[[ Records for processing, beginning ]]

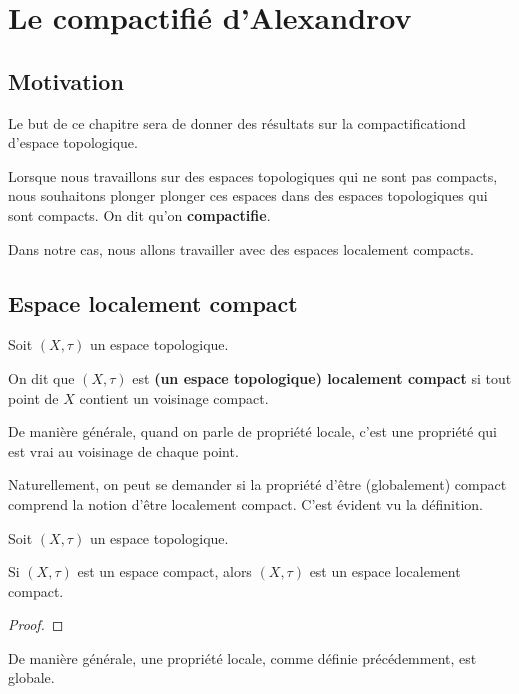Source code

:\chapter{Le compactifié d'Alexandrov}

\section*{Motivation}

Le but de ce chapitre sera de donner des résultats sur la compactificationd
d'espace topologique.

Lorsque nous travaillons sur des espaces topologiques qui ne sont pas compacts,
nous souhaitons plonger plonger ces espaces dans des espaces topologiques qui
sont compacts. On dit qu'on \textbf{compactifie}.

Dans notre cas, nous allons travailler avec des espaces localement compacts.

\section{Espace localement compact}

\begin{definition}
	Soit $(X, \tau)$ un espace topologique.

	On dit que $(X, \tau)$ est \textbf{(un espace topologique) localement
	compact} si tout point de $X$ contient un voisinage compact.
\end{definition}

\begin{remarque}
	De manière générale, quand on parle de propriété locale, c'est une propriété
	qui est vrai au voisinage de chaque point.
\end{remarque}

Naturellement, on peut se demander si la propriété d'être (globalement) compact comprend la
notion d'être localement compact. C'est évident vu la définition.

\begin{proposition}
	Soit $(X, \tau)$ un espace topologique.

	Si $(X, \tau)$ est un espace compact, alors $(X, \tau)$ est un espace
	localement compact.
\end{proposition}

\ifdefined\outputproof
\begin{proof}

\end{proof}
\fi

\begin{remarque}
	De manière générale, une propriété locale, comme définie précédemment, est
	globale.
\end{remarque}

[[ Records for processing, end ]]

▶ **Exercise**:
Only the pictures may be dropped when you copy the data above; everything else stays exact.

▶ **Response for this exercise**:
Source code

:\chapter{Le compactifié d'Alexandrov}

\section*{Motivation}

Le but de ce chapitre sera de donner des résultats sur la compactificationd
d'espace topologique.

Lorsque nous travaillons sur des espaces topologiques qui ne sont pas compacts,
nous souhaitons plonger plonger ces espaces dans des espaces topologiques qui
sont compacts. On dit qu'on \textbf{compactifie}.

Dans notre cas, nous allons travailler avec des espaces localement compacts.

\section{Espace localement compact}

\begin{definition}
	Soit $(X, \tau)$ un espace topologique.

	On dit que $(X, \tau)$ est \textbf{(un espace topologique) localement
	compact} si tout point de $X$ contient un voisinage compact.
\end{definition}

\begin{remarque}
	De manière générale, quand on parle de propriété locale, c'est une propriété
	qui est vrai au voisinage de chaque point.
\end{remarque}

Naturellement, on peut se demander si la propriété d'être (globalement) compact comprend la
notion d'être localement compact. C'est évident vu la définition.

\begin{proposition}
	Soit $(X, \tau)$ un espace topologique.

	Si $(X, \tau)$ est un espace compact, alors $(X, \tau)$ est un espace
	localement compact.
\end{proposition}

\ifdefined\outputproof
\begin{proof}

\end{proof}
\fi

\begin{remarque}
	De manière générale, une propriété locale, comme définie précédemment, est
	globale.
\end{remarque}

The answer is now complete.